Stored records:
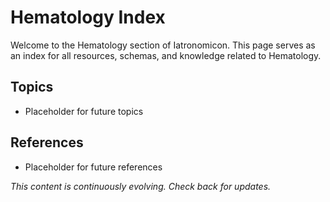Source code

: # Hematology Index

Welcome to the Hematology section of Iatronomicon. This page serves as an index for all resources, schemas, and knowledge related to Hematology.

## Topics
- Placeholder for future topics

## References
- Placeholder for future references

*This content is continuously evolving. Check back for updates.*
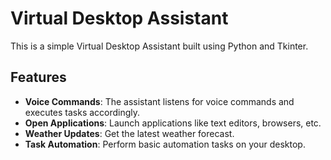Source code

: # Virtual Desktop Assistant

This is a simple Virtual Desktop Assistant built using Python and Tkinter.  

## Features

- **Voice Commands**: The assistant listens for voice commands and executes tasks accordingly.
- **Open Applications**: Launch applications like text editors, browsers, etc.
- **Weather Updates**: Get the latest weather forecast.
- **Task Automation**: Perform basic automation tasks on your desktop.
  
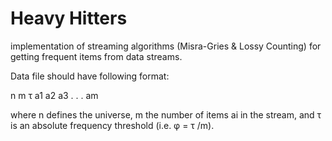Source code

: # Heavy Hitters

 implementation of streaming algorithms (Misra-Gries & Lossy Counting) for getting frequent items from data streams.

 
 
Data file should have following format:

n m τ a1 a2 a3 . . . am

where n defines the universe, m the number of items ai in the stream, and τ is an absolute frequency threshold (i.e. φ = τ /m).
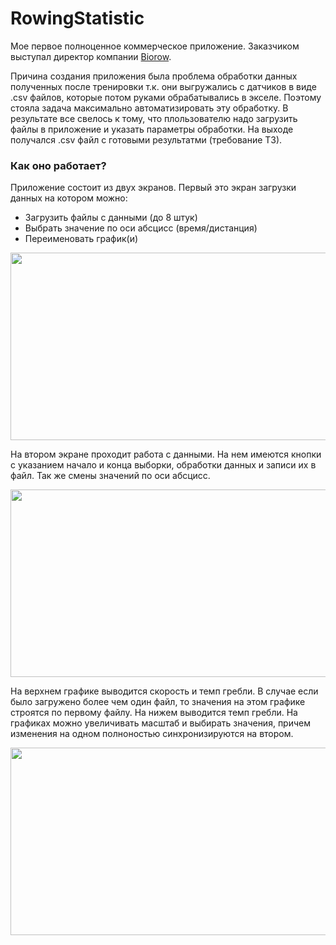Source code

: # RowingStatistic

Мое первое полноценное коммерческое приложение. Заказчиком выступал директор компании [Biorow](http://biorow.com/).

Причина создания приложения была проблема обработки данных полученных после тренировки т.к. они выгружались с датчиков в виде .csv файлов, которые потом руками обрабатывались в экселе.  Поэтому стояла задача максимально автоматизировать эту обработку. В результате все свелось к тому, что плользователю надо загрузить файлы в приложение и указать параметры обработки. На выходе получался .csv файл с готовыми результатми (требование ТЗ).

### Как оно работает?
Приложение состоит из двух экранов. Первый это экран загрузки данных на котором можно:
* Загрузить файлы с данными (до 8 штук)
* Выбрать значение по оси абсцисс (время/дистанция)
* Переименовать график(и)

<a> <img src="https://user-images.githubusercontent.com/25584477/39307687-2dc002ac-496c-11e8-9ac4-05d69ec4122c.png"  height="300" width="533"> </a>

На втором экране проходит работа с данными.
На нем имеются кнопки с указанием начало и конца выборки, обработки данных и записи их в файл. Так же смены значений по оси абсцисс.

<a> <img src="https://user-images.githubusercontent.com/25584477/39307688-2de359aa-496c-11e8-87ae-e5ee64b2811d.png"  height="300" width="533"> </a>

На верхнем графике выводится скорость и темп гребли. В случае если было загружено более чем один файл, то значения на этом графике строятся по первому файлу. На нижем выводится темп гребли. На графиках можно увеличивать масштаб и выбирать значения, причем изменения на одном полноностью синхронизируются на втором.

<a> <img src="https://user-images.githubusercontent.com/25584477/39307689-2e06591e-496c-11e8-9685-a20a071357af.png"  height="300" width="533"> </a>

Work required ▸ Could you copy, exactly and with no pictures, each line from the first one above to the line holding "Приложение состоит из"?

Output of the task ▸
Source code

: # Hematology Index

Welcome to the Hematology section of Iatronomicon. This page serves as an index for all resources, schemas, and knowledge related to Hematology.

## Topics
- Placeholder for future topics

## References
- Placeholder for future references

*This content is continuously evolving. Check back for updates.*
Source code

: # Virtual Desktop Assistant

This is a simple Virtual Desktop Assistant built using Python and Tkinter.  

## Features

- **Voice Commands**: The assistant listens for voice commands and executes tasks accordingly.
- **Open Applications**: Launch applications like text editors, browsers, etc.
- **Weather Updates**: Get the latest weather forecast.
- **Task Automation**: Perform basic automation tasks on your desktop.
  
Source code

: # Heavy Hitters

 implementation of streaming algorithms (Misra-Gries & Lossy Counting) for getting frequent items from data streams.

 
 
Data file should have following format:

n m τ a1 a2 a3 . . . am

where n defines the universe, m the number of items ai in the stream, and τ is an absolute frequency threshold (i.e. φ = τ /m).
Source code

: # RowingStatistic

Мое первое полноценное коммерческое приложение. Заказчиком выступал директор компании [Biorow](http://biorow.com/).

Причина создания приложения была проблема обработки данных полученных после тренировки т.к. они выгружались с датчиков в виде .csv файлов, которые потом руками обрабатывались в экселе.  Поэтому стояла задача максимально автоматизировать эту обработку. В результате все свелось к тому, что плользователю надо загрузить файлы в приложение и указать параметры обработки. На выходе получался .csv файл с готовыми результатми (требование ТЗ).

### Как оно работает?
Приложение состоит из двух экранов. Первый это экран загрузки данных на котором можно:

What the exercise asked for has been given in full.